▸ **Exercise aim**
Given the material below, return only the lines starting at the line with "### Boot Loader" and ending at the line with "You should be", exactly as they appear.

▸ **Record excerpts**
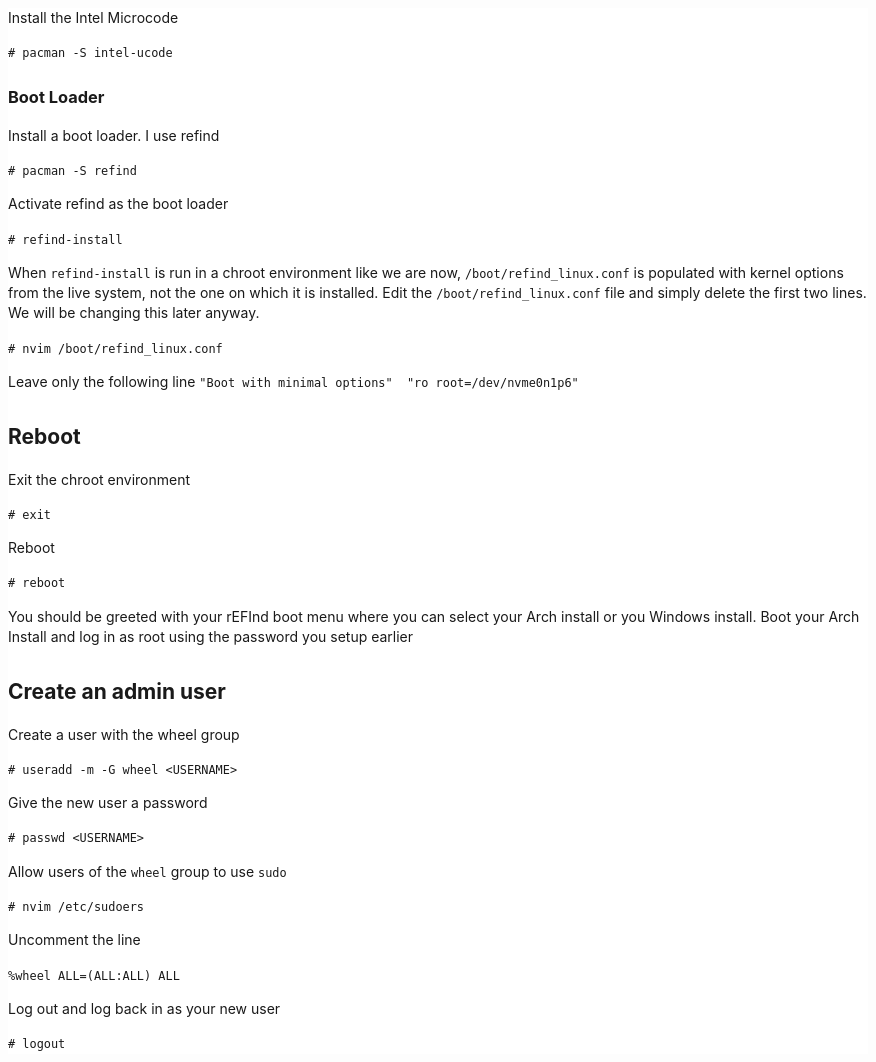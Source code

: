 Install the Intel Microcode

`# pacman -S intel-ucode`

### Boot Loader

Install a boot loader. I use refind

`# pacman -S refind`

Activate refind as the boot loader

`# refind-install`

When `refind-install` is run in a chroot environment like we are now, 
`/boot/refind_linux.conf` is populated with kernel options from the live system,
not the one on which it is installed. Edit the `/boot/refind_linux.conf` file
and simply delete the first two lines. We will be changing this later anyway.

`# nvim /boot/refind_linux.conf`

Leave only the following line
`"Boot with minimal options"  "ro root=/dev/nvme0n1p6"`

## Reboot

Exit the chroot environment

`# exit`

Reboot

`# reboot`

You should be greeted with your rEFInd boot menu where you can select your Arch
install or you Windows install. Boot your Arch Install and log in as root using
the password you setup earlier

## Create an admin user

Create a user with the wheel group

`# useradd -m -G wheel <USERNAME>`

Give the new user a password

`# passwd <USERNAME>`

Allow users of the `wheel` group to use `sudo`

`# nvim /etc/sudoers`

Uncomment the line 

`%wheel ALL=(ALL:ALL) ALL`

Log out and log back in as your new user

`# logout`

▸ **Output for this exercise**
### Boot Loader

Install a boot loader. I use refind

`# pacman -S refind`

Activate refind as the boot loader

`# refind-install`

When `refind-install` is run in a chroot environment like we are now, 
`/boot/refind_linux.conf` is populated with kernel options from the live system,
not the one on which it is installed. Edit the `/boot/refind_linux.conf` file
and simply delete the first two lines. We will be changing this later anyway.

`# nvim /boot/refind_linux.conf`

Leave only the following line
`"Boot with minimal options"  "ro root=/dev/nvme0n1p6"`

## Reboot

Exit the chroot environment

`# exit`

Reboot

`# reboot`

You should be greeted with your rEFInd boot menu where you can select your Arch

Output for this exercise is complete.